The secure key injection protocol provides the following security services:

Confidentiality

The protocol provides for uninterrupted encryption of the private keys between the source HSM that generates the key pairs and the target device. The private keys are encrypted in the HSM with ECDH key agreement between the initial key pair on the target device and an ephemeral key pair generated by Certificate Manager (CM).

Authentication

The origin of the generated keys are authenticated by issuing a certificate for the ephemeral public key.

Integrity

The integrity of the generated private keys for the target device is provided by digitally signing the encrypted private keys with the ephemeral private key.

Specification

Key types and algorithms

The initial factory key pair and the ephemeral key pair must support both key agreement and digital signature. They must also be generated from the same domain parameters.

Supported EC curves for factory and ephemeral key pairs

  • brainpoolP256r1

  • brainpoolP320r1

  • brainpoolP384r1

  • brainpoolP512r1

  • secp256r1

  • secp384r1,

  • secp521r1

Supported EC curves for generated device key pairs

  • brainpoolP256r1

  • brainpoolP320r1

  • brainpoolP384r1

  • brainpoolP512r1

  • Ed25519

  • secp256r1

  • secp384r1

  • secp521r1

Key agreement algorithm

  • ECDH (CKM_ECDH1_DERIVE)

Private key encryption algorithm

  • AES/CBC/PKCS5Padding (CKM_AES_CBC_PAD), with 128 or 256 bits key. Default if not set is 256.

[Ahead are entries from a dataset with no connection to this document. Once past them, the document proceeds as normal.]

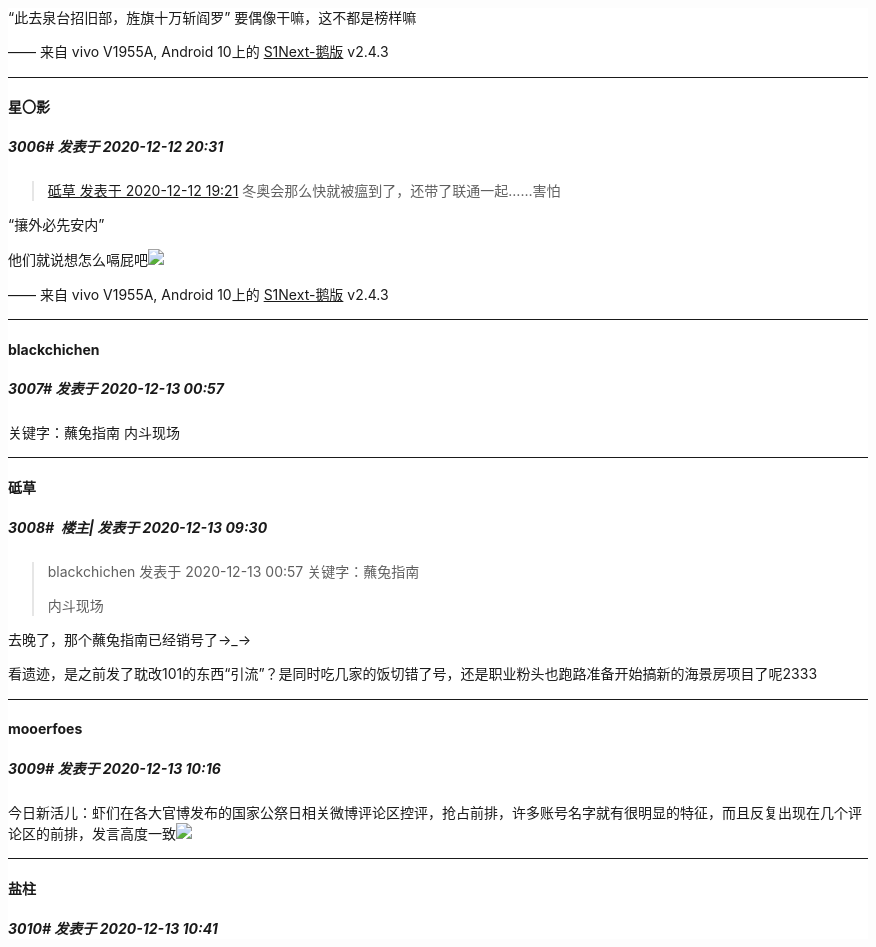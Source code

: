 “此去泉台招旧部，旌旗十万斩阎罗”
要偶像干嘛，这不都是榜样嘛

—— 来自 vivo V1955A, Android 10上的 [S1Next-鹅版](https://github.com/ykrank/S1-Next/releases) v2.4.3


-----

####  星〇影  
##### 3006#       发表于 2020-12-12 20:31


<blockquote><a href="httphttps://bbs.saraba1st.com/2b/forum.php?mod=redirect&amp;goto=findpost&amp;pid=49698230&amp;ptid=1967269" target="_blank">砥草 发表于 2020-12-12 19:21</a>
冬奥会那么快就被瘟到了，还带了联通一起……害怕</blockquote>
“攘外必先安内”

他们就说想怎么嗝屁吧<img src="https://static.saraba1st.com/image/smiley/face2017/027.png" referrerpolicy="no-referrer">

—— 来自 vivo V1955A, Android 10上的 [S1Next-鹅版](https://github.com/ykrank/S1-Next/releases) v2.4.3


-----

####  blackchichen  
##### 3007#       发表于 2020-12-13 00:57


关键字：蘸兔指南
内斗现场


-----

####  砥草  
##### 3008#         楼主| 发表于 2020-12-13 09:30


<blockquote>blackchichen 发表于 2020-12-13 00:57
关键字：蘸兔指南

内斗现场</blockquote>
去晚了，那个蘸兔指南已经销号了→_→

看遗迹，是之前发了耽改101的东西“引流”？是同时吃几家的饭切错了号，还是职业粉头也跑路准备开始搞新的海景房项目了呢2333


-----

####  mooerfoes  
##### 3009#       发表于 2020-12-13 10:16


今日新活儿：虾们在各大官博发布的国家公祭日相关微博评论区控评，抢占前排，许多账号名字就有很明显的特征，而且反复出现在几个评论区的前排，发言高度一致<img src="https://static.saraba1st.com/image/smiley/face2017/049.png" referrerpolicy="no-referrer">


-----

####  盐柱  
##### 3010#       发表于 2020-12-13 10:41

Secure key package encoding

Process description

Device key pairs are encoded

The generated and encrypted device private keys are encoded and signed as a CMS SignedData type.

The content is an ASN.1 encoded list of the generated device key pairs, KeyPairContainers, where:

The public key is used to match a key pair to the corresponding issued certificate:

Match key pair to issued certificate

CODE
KeyPairContainers ::= SEQUENCE OF KeyPairContainer
KeyPairContainer ::= SEQUENCE {
public SubjectPublicKeyInfo,
encryptedPrivate EncryptedPrivateKeyInfo
}

Initial phase at target device

  1. An initial factory key pair is generated in the target device, using one of the supported EC curves listed in section "Key types and algorithms".

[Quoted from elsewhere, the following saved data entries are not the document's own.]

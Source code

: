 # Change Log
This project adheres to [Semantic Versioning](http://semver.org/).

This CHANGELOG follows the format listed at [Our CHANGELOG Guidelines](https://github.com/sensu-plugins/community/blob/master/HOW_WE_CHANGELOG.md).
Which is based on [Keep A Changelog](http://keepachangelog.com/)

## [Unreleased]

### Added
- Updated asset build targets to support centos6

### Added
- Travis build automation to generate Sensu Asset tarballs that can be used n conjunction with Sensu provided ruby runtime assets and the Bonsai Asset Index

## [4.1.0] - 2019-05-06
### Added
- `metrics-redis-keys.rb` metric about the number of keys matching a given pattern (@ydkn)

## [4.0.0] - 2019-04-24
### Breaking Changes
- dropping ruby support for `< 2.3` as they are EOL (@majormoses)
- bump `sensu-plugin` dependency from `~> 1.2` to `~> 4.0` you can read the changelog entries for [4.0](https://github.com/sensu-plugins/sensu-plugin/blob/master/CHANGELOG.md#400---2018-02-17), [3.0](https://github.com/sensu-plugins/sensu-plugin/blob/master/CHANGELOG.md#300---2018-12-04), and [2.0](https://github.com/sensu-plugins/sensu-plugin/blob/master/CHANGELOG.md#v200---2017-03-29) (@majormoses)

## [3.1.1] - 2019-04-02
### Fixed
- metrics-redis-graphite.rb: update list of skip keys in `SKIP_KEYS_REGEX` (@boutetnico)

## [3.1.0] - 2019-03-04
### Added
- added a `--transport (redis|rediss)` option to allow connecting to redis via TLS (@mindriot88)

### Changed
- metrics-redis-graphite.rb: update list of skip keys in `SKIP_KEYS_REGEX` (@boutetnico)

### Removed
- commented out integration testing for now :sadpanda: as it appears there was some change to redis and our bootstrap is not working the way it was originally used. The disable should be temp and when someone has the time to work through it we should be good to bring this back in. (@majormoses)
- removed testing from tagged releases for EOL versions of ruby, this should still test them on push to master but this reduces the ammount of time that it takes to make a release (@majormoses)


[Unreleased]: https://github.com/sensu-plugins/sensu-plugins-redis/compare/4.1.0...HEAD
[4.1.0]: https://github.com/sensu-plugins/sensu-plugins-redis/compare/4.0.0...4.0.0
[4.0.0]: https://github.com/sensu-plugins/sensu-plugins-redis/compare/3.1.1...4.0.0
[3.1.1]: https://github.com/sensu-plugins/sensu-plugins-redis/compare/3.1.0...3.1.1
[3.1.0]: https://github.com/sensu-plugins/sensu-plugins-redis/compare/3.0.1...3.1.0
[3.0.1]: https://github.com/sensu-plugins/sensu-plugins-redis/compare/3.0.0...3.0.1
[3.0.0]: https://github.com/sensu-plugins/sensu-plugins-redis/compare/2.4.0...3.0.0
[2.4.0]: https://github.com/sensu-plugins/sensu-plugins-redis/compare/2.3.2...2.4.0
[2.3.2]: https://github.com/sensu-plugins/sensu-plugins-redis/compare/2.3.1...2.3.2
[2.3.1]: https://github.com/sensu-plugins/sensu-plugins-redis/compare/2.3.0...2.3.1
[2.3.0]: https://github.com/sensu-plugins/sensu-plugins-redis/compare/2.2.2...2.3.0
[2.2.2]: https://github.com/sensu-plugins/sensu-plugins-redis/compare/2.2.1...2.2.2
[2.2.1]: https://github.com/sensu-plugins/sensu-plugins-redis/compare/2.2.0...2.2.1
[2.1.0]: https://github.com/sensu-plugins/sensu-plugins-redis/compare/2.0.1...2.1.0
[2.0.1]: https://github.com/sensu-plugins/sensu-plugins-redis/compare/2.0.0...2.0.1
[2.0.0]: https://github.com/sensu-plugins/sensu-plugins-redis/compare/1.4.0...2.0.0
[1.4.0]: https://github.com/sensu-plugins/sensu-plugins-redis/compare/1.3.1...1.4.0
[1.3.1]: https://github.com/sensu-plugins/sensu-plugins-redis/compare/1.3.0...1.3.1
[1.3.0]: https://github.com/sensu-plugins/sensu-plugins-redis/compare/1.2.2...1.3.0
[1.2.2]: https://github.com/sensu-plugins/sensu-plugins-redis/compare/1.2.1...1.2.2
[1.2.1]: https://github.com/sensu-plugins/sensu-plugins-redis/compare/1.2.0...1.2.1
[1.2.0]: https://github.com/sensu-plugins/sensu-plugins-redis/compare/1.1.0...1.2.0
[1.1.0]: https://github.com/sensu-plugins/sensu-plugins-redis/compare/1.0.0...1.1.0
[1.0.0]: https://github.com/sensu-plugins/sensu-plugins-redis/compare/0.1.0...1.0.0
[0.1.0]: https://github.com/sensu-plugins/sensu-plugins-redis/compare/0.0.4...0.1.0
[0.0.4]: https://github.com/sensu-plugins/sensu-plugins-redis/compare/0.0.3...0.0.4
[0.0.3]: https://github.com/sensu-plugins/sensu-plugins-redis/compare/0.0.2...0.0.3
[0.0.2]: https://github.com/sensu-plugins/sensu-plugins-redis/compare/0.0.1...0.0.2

  2. A PKCS#10 request for this public key is created and signed with the private key and sent to Certificate Manager.

Key generated in Certificate Manager

The key pairs are generated so that the private keys cannot be exported in clear text from the HSM.

  1. CM generates an EC ephemeral key pair for the key agreement process, using the same curve as selected for the initial factory public key in the request.

  2. An AES-256 key is derived in the HSM using the ephemeral private key and the initial factory public key, using the ECDH algorithm (CKM_ECDH1_DERIVE).

  3. CM generates the key pairs for the target device. For each device key pair, the AES-256 key is used to wrap the private key, using algorithm AES/CBC/PKCS5Padding (CKM_AES_CBC_PAD).

  4. The device key pairs are encoded as a list of KeyPairContainer defined above.

  5. The encoded key pair list is signed with the ephemeral private key, as a CMS SignedData type. The signer is identified with the subjectKeyIdentifier of the ephemeral public key, since the certificate is issued later in the process.

  6. All key handles in the HSM, of the AES key and the ephemeral and device key pairs, are destroyed.

Certificates are issued in Certificate Manager

  1. CM issues certificates for the initial factory public key, the ephemeral public key and the device public keys.

  2. The issued certificates are added to the CMS SignedData type.

Final phase at target device

  1. The secure key package is decoded as a CMS SignedData type.

  2. The issuer of the received certificates, including the certificate for the ephemeral public key, is verified to a trusted root.

  3. The signature of the SignedData is verified. The certificate with the ephemeral public key for the verification is identified with the subjectKeyIdentifier value in the SignerInfo and the subject key identifier extension in the certificate.

  4. The AES-256 key is derived using the initial factory private key and the received ephemeral public key, using the ECDH algorithm (CKM_ECDH1_DERIVE).

  5. For each received key pair, the AES-256 key is used to unwrap the encrypted private key into the target device, using algorithm AES/CBC/PKCS5Padding (CKM_AES_CBC_PAD).